EXERCISE PROMPT: Only the lines holding the string "label" are needed; copy each of them from the data.

(Document images with source code)
━━━━━━

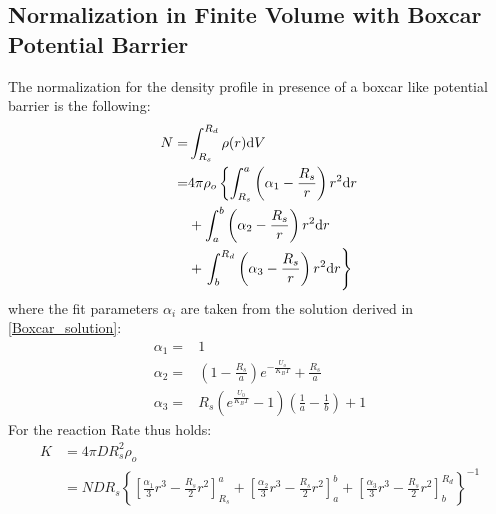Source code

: \subsection{Normalization in Finite Volume with Boxcar Potential Barrier}
The normalization for the density profile in presence of a boxcar like potential barrier is the following:
\begin{align}
    N =& \int_{R_s}^{R_d} \rho(r) {\rm d} V  \\
    =& 4 \pi \rho_o \left\{ \int_{R_s} ^{a} \left( \alpha_1 - \frac{R_s}{r} \right) r^{2} {\rm d} r \right. \\
    & +  \int_{a} ^{b} \left( \alpha_2 - \frac{R_s}{r} \right) r^{2} {\rm d} r \\
    & + \left. \int_{b} ^{R_d} \left( \alpha_3 - \frac{R_s}{r} \right) r^{2} {\rm d} r\right\} \\
    \label{cp_normalization}
\end{align}
where the fit parameters $\alpha_i$ are taken from the solution derived in \eqref{Boxcar_solution}:
\begin{align}
    \alpha_1 =& 1 \\
    \alpha_2 =&  \left( 1 - \frac{R_s}{a} \right) e^{-\frac{U_o}{K_B T}} + \frac{R_s}{a} \\
    \alpha_3 =& R_s \left(e^{\frac{U_0}{K_B T}} - 1\right) \left( \frac{1}{a} - \frac{1}{b} \right) + 1
    \label{fit_parameters}
\end{align}
For the reaction Rate thus holds:
\begin{align}
    K &= 4 \pi D R_s^{2} \rho_o \\
    &= N D R_s \left\{ \left[\frac{\alpha_1}{3}r^{3} - \frac{R_s}{2}r^{2}\right]_{R_s}^{a} + \left[\frac{\alpha_2}{3}r^{3} - \frac{R_s}{2}r^{2}\right]_{a}^{b} + \left[\frac{\alpha_3}{3}r^{3} - \frac{R_s}{2}r^{2}\right]_{b}^{R_d}  \right\} ^{-1}
    \label{cp_rate}
\end{align}
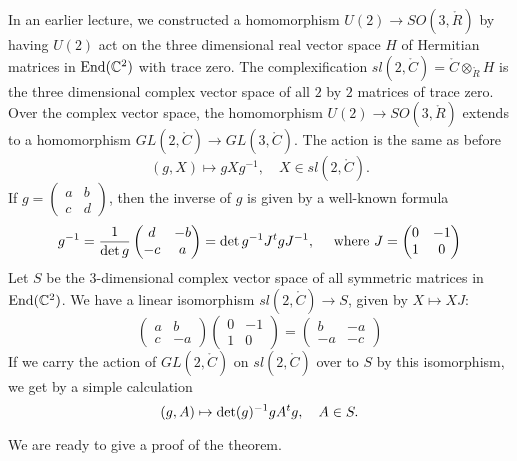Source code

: \documentclass{amsart}
\def\t#1{\hbox{}^t#1}
\begin{document}
In an earlier lecture, we constructed a homomorphism $U(2)\to
SO(3,\ring{R})$ by having $U(2)$ act on the three dimensional real
vector space $H$ of Hermitian matrices in ${\operatorname{End}}(\mathbb{C}^2)$ with
trace zero.  The complexification
$sl(2,\ring{C})=\ring{C}\otimes_{\ring{R}} H$ is the three dimensional
complex vector space of all $2$ by $2$
matrices of trace zero.  Over the complex vector space, the
homomorphism $U(2)\to SO(3,\ring{R})$ extends to a homomorphism
$GL(2,\ring{C})\to GL(3,\ring{C})$.  The action is the same as before
\[
(g,X)\mapsto g X g^{-1},\quad X\in sl(2,\ring{C}).
\]
If $g = \begin{pmatrix} a& b\\ c & d\end{pmatrix}$, then the inverse
of $g$ is given by a well-known formula
\[
g^{-1} = \frac{1}{\det{g}}\begin{pmatrix} d & - b \\ -c & a\end{pmatrix} 
= \det g^{-1} J \t{g} J^{-1}, \quad
\hbox{ where } J = \begin{pmatrix} 0 & -1 \\ 1 &0 \end{pmatrix}
\]
Let $S$ be the $3$-dimensional complex vector space of all symmetric matrices in ${\operatorname{End}}(\mathbb{C}^2)$.
We have a linear isomorphism $sl(2,\ring{C})\to S$, given by $X\mapsto X J$:
\[
\begin{pmatrix} a& b\\c & -a\end{pmatrix} \begin{pmatrix} 0& -1 \\1 &0\end{pmatrix} = 
\begin{pmatrix} b & -a \\ -a & -c \end{pmatrix}
\]
If we carry the action of $GL(2,\ring{C})$ on $sl(2,\ring{C})$
over to $S$ by this isomorphism, we get by a simple calculation
\[
(g,A) \mapsto \det(g)^{-1} g A \t{g},\quad A \in S.
\]

We are ready to give a proof of the theorem.
\end{document}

━━━━━━

ANSWER AREA:
    \label{cp_normalization}
    \label{fit_parameters}
    \label{cp_rate}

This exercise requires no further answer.